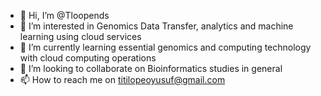 - 👋 Hi, I’m @Tloopends
- 👀 I’m interested in Genomics Data Transfer, analytics and machine learning using cloud services
- 🌱 I’m currently learning essential genomics and computing technology with cloud computing operations
- 💞️ I’m looking to collaborate on Bioinformatics studies in general
- 📫 How to reach me on titilopeoyusuf@gmail.com

<!---
Tloopends/Tloopends is a ✨ special ✨ repository because its `README.md` (this file) appears on your GitHub profile.
You can click the Preview link to take a look at your changes.
--->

- TASK TO COMPLETE
Lines in the records that hold "your" should be tallied, with the total given on its own.

- REPLY TO THE EXERCISE
2